We have a coffee tin, filled with brown sugar because we don’t drink coffee. The lid has been MIA for months, and the canister is  and is now covered by a piece of aluminum foil.

Most mysterious, though, is a box of shoes that we can’t find. In anticipation of my annual hearts party in early March, I gathered all of the extra shoes  and put them in box  -or a bag? – and stored them… somewhere.

Stop looking

Not that it’s been a fruitless search. My high school yearbook, which my sister wanted to borrow before her October 2022 high school reunion, was on a shelf in my office that I hadn’t looked at before.

Also, I came across some things I wasn’t even looking for. A couple of rarely used credit cards that had fallen down below the computer reemerged.

The reason I’m writing this, though, is strategic. I’ve discovered that when I have stopped looking for things is the very time they inexplicably show up. My working theory is that if I write about it, I can let them go. Somehow, they’ll just show up. We’ll see if the plan works.

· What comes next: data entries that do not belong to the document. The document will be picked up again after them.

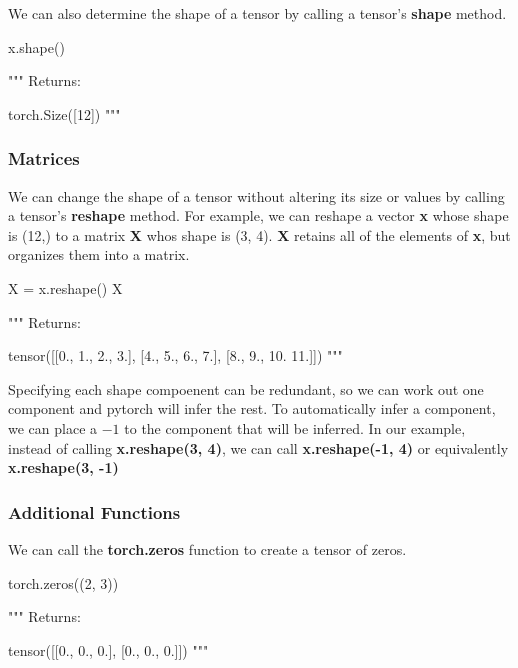 \documentclass[12pt]{article}
\begin{document}
We can also determine the shape of a tensor by calling a tensor's \textbf{shape} method.

\vspace{6pt}
\begin{python}
x.shape()

"""
Returns:

  torch.Size([12])
"""
\end{python}
\vspace{6pt}

\subsubsection{Matrices}
We can change the shape of a tensor without altering its size or values by calling a tensor's \textbf{reshape} method.  For example, we can reshape a vector \textbf{x} whose shape is (12,) to a matrix \textbf{X} whos shape is (3, 4).  \textbf{X} retains all of the elements of \textbf{x}, but organizes them into a matrix.

\newpage
\vspace{6pt}
\begin{python}
X = x.reshape()
X

"""
Returns:

  tensor([[0., 1., 2., 3.],
    [4., 5., 6., 7.],
    [8., 9., 10. 11.]])
"""
\end{python}
\vspace{6pt}

Specifying each shape compoenent can be redundant, so we can work out one component and pytorch will infer the rest.  To automatically infer a component, we can place a $-1$ to the component that will be inferred.  In our example, instead of calling \textbf{x.reshape(3, 4)}, we can call \textbf{x.reshape(-1, 4)} or equivalently \textbf{x.reshape(3, -1)}

\subsubsection{Additional Functions}
We can call the \textbf{torch.zeros} function to create a tensor of zeros.

\vspace{6pt}
\begin{python}
torch.zeros((2, 3))

"""
Returns:

  tensor([[0., 0., 0.],
    [0., 0., 0.]])
"""
\end{python}
\vspace{6pt}
\end{document}
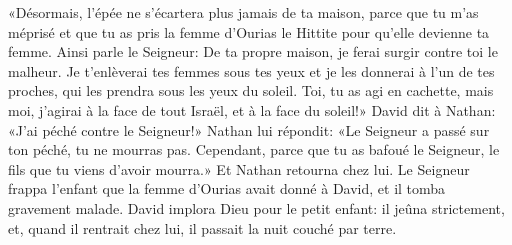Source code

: «Désormais, l’épée ne s’écartera plus jamais de ta maison,
	parce que tu m’as méprisé
	et que tu as pris la femme d’Ourias le Hittite pour qu’elle devienne ta femme.
Ainsi parle le Seigneur:
	De ta propre maison, je ferai surgir contre toi le malheur.
Je t’enlèverai tes femmes sous tes yeux
	et je les donnerai à l’un de tes proches, qui les prendra sous les yeux du soleil.
Toi, tu as agi en cachette,
	mais moi, j’agirai à la face de tout Israël, et à la face du soleil!»
David dit à Nathan: «J’ai péché contre le Seigneur!»
Nathan lui répondit: «Le Seigneur a passé sur ton péché, tu ne mourras pas.
	Cependant, parce que tu as bafoué le Seigneur,
	le fils que tu viens d’avoir mourra.»
Et Nathan retourna chez lui.
Le Seigneur frappa l’enfant que la femme d’Ourias avait donné à David,
	et il tomba gravement malade.
David implora Dieu pour le petit enfant:
	il jeûna strictement,
	et, quand il rentrait chez lui, il passait la nuit couché par terre.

Good Deeds Gone Almost Wrong

Some guy comes on the porch, and I open the door to hand him the checkbook when I noticed a policeman standing off to my left.

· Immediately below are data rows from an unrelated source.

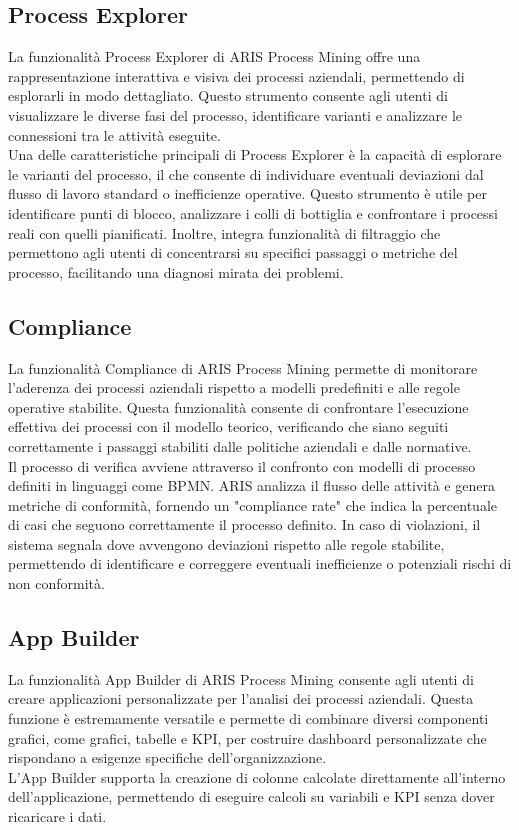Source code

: \documentclass{article}
\begin{document}
\subsection{Process Explorer}
La funzionalità Process Explorer di ARIS Process Mining offre una rappresentazione interattiva e visiva dei processi aziendali, permettendo di esplorarli in modo dettagliato. Questo strumento consente agli utenti di visualizzare le diverse fasi del processo, identificare varianti e analizzare le connessioni tra le attività eseguite.\\
Una delle caratteristiche principali di Process Explorer è la capacità di esplorare le varianti del processo, il che consente di individuare eventuali deviazioni dal flusso di lavoro standard o inefficienze operative. Questo strumento è utile per identificare punti di blocco, analizzare i colli di bottiglia e confrontare i processi reali con quelli pianificati. Inoltre, integra funzionalità di filtraggio che permettono agli utenti di concentrarsi su specifici passaggi o metriche del processo, facilitando una diagnosi mirata dei problemi.
\subsection{Compliance}
La funzionalità Compliance di ARIS Process Mining permette di monitorare l'aderenza dei processi aziendali rispetto a modelli predefiniti e alle regole operative stabilite. Questa funzionalità consente di confrontare l'esecuzione effettiva dei processi con il modello teorico, verificando che siano seguiti correttamente i passaggi stabiliti dalle politiche aziendali e dalle normative.\\
Il processo di verifica avviene attraverso il confronto con modelli di processo definiti in linguaggi come BPMN. ARIS analizza il flusso delle attività e genera metriche di conformità, fornendo un "compliance rate" che indica la percentuale di casi che seguono correttamente il processo definito. In caso di violazioni, il sistema segnala dove avvengono deviazioni rispetto alle regole stabilite, permettendo di identificare e correggere eventuali inefficienze o potenziali rischi di non conformità.
\subsection{App Builder}
La funzionalità App Builder di ARIS Process Mining consente agli utenti di creare applicazioni personalizzate per l'analisi dei processi aziendali. Questa funzione è estremamente versatile e permette di combinare diversi componenti grafici, come grafici, tabelle e KPI, per costruire dashboard personalizzate che rispondano a esigenze specifiche dell'organizzazione.\\
L'App Builder supporta la creazione di colonne calcolate direttamente all'interno dell'applicazione, permettendo di eseguire calcoli su variabili e KPI senza dover ricaricare i dati.
\end{document}
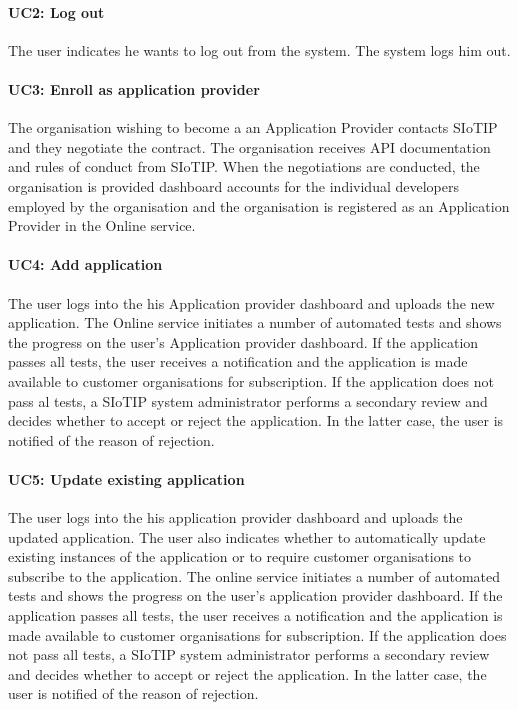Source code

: \documentclass[english]{sareport}
\begin{document}
\paragraph{UC2: Log out}
The user indicates he wants to log out from the system.
The system logs him out.

\paragraph{UC3: Enroll as application provider}
The organisation wishing to become a an Application Provider contacts SIoTIP and they negotiate the contract. The organisation receives API documentation and rules of conduct from SIoTIP. When the negotiations are conducted, the organisation is provided dashboard accounts for the individual developers employed by the organisation and the organisation is registered as an Application Provider in the Online service.

\paragraph{UC4: Add application}
The user logs into the his Application provider dashboard and uploads the new application. The Online service initiates a number of automated tests and shows the progress on the user's Application provider dashboard. If the application passes all tests, the user receives a notification and the application is made available to customer organisations for subscription. If the application does not pass al tests, a SIoTIP system administrator performs a secondary review and decides whether to accept or reject the application. In the latter case, the user is notified of the reason of rejection.

\paragraph{UC5: Update existing application}
The user logs into the his application provider dashboard and uploads the updated application. The user also indicates whether to automatically update existing instances of the application or to require customer organisations to subscribe to the application. The online service initiates a number of automated tests and shows the progress on the user's application provider dashboard. If the application passes all tests, the user receives a notification and the application is made available to customer organisations for subscription. If the application does not pass all tests, a SIoTIP system administrator performs a secondary review and decides whether to accept or reject the application. In the latter case, the user is notified of the reason of rejection.
\end{document}
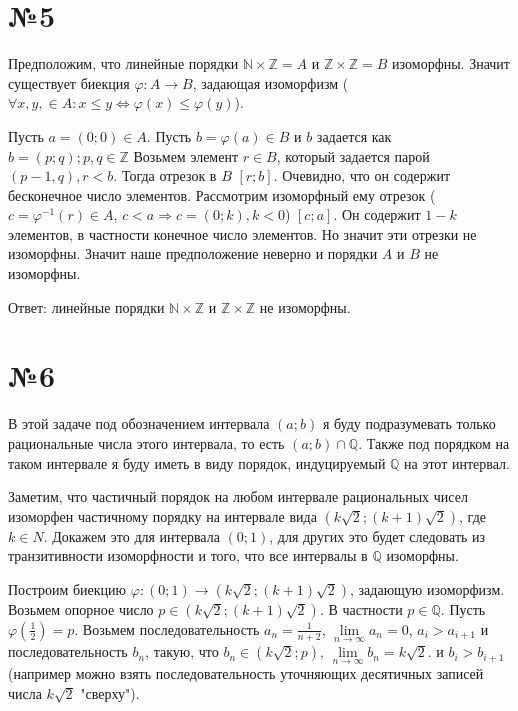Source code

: \documentclass[12pt]{article}
\newcommand*{\limtoinf}[1]{\ensuremath{\lim\limits_{#1\to\infty}}}
\begin{document}
	\section*{№5}
	
	Предположим, что линейные порядки $\mathbb{N} \times \mathbb{Z} = A$ и $\mathbb{Z} \times \mathbb{Z} = B$ изоморфны.
	Значит существует биекция $\varphi: A \rightarrow B$, задающая изоморфизм
	($\forall x, y, \in A: x \leqslant y \Leftrightarrow \varphi(x) \leqslant \varphi(y)$).
	
	Пусть $a = (0; 0) \in A$. Пусть $b = \varphi(a) \in B$ и $b$ задается как $b = (p; q); p, q \in \mathbb{Z}$
	Возьмем элемент $r \in B$, который задается парой $(p - 1, q), r < b$. Тогда отрезок в $B$ $[r; b]$.
	Очевидно, что он содержит бесконечное число элементов. 
	Рассмотрим изоморфный ему отрезок ($c = \varphi^{-1}(r) \in A$, $c < a \Rightarrow c = (0; k), k < 0$)
	$[c; a]$. Он содержит $1 - k$ элементов, в частности конечное число элементов. Но значит эти отрезки не изоморфны. Значит наше предположение неверно и порядки $A$ и $B$ не изоморфны.
	
	Ответ: линейные порядки $\mathbb{N} \times \mathbb{Z}$ и $\mathbb{Z} \times \mathbb{Z}$ не изоморфны.
	
	
	
	\section*{№6}
	В этой задаче под обозначением интервала $(a; b)$ я буду подразумевать только рациональные числа этого интервала, то есть $(a; b) \cap \mathbb{Q}$. Также под порядком на таком интервале я буду иметь в виду порядок, индуцируемый $\mathbb{Q}$ на этот интервал.
	
	Заметим, что частичный порядок на любом интервале рациональных чисел изоморфен частичному порядку на интервале вида $(k\sqrt{2}; (k + 1)\sqrt{2})$, где $k \in N$. Докажем это для интервала $(0; 1)$, для других это будет следовать из транзитивности изоморфности и того, что все интервалы в $\mathbb{Q}$ изоморфны.
	
	Построим биекцию $\varphi: (0; 1) \rightarrow (k\sqrt{2}; (k + 1)\sqrt{2})$, задающую изоморфизм.	
	Возьмем опорное число $p \in (k\sqrt{2}; (k + 1)\sqrt{2})$. В частности $p \in \mathbb{Q}.$	
	Пусть $\varphi(\frac{1}{2})=p$. Возьмем последовательность $a_n=\frac{1}{n + 2}$, $\limtoinf{n}a_n = 0$, $a_i > a_{i + 1}$ и последовательность $b_n$, такую, что $b_n \in (k\sqrt{2}; p)$, $\limtoinf{n}b_n = k\sqrt{2}.$ и $b_i > b_{i + 1}$ (например можно взять последовательность уточняющих десятичных записей числа $k\sqrt{2}$ "сверху").
	
\end{document}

My wife found an iPhone on the street last month, near our house. She rang our neighbor’s doorbell to see if any of the guys had lost it; they had not. Then she went home, but as she was on the porch, she showed it to the woman next door, and it was hers; it must have fallen out of her pocket when her father dropped her off.

We’re always trying to do the right thing with lost items, in no small part because that’s what we would want someone to do for us. Once, a few years ago, I found a set of keys at a bus stop, lying on the top of a newspaper kiosk. Not knowing what else to do, I took them to the nearest CVS drug store – the person had one of those ExtraCare discount cards. THEY could get his address and phone number.

Four or five years ago, I found a checkbook in on the sidewalk leaving the nearby Mobil station. I called the person – the phone number was on the checks – and asked the guy if he wanted me to mail the checks or did he wanted to pick them up. He said he would pick them up.

At the appointed hour, some guy comes on the porch, and I open the door to hand him the checkbook when I noticed a policeman standing off to my left. The cop wanted to talk with me. Almost instinctively, my wife grabs my daughter and comes to the doorway; she wants the officer to know that I’m a family guy. I explain to the officer the same thing that I told the loser the guy who lost the checkbook. Apparently, he was anticipating some sort of shakedown.

This really ticked me off. I COULD have mailed to him, as I told him. Subsequently, and I have found a wallet and a credit card since then, I drop off the item at the police station and let the cops sort it out.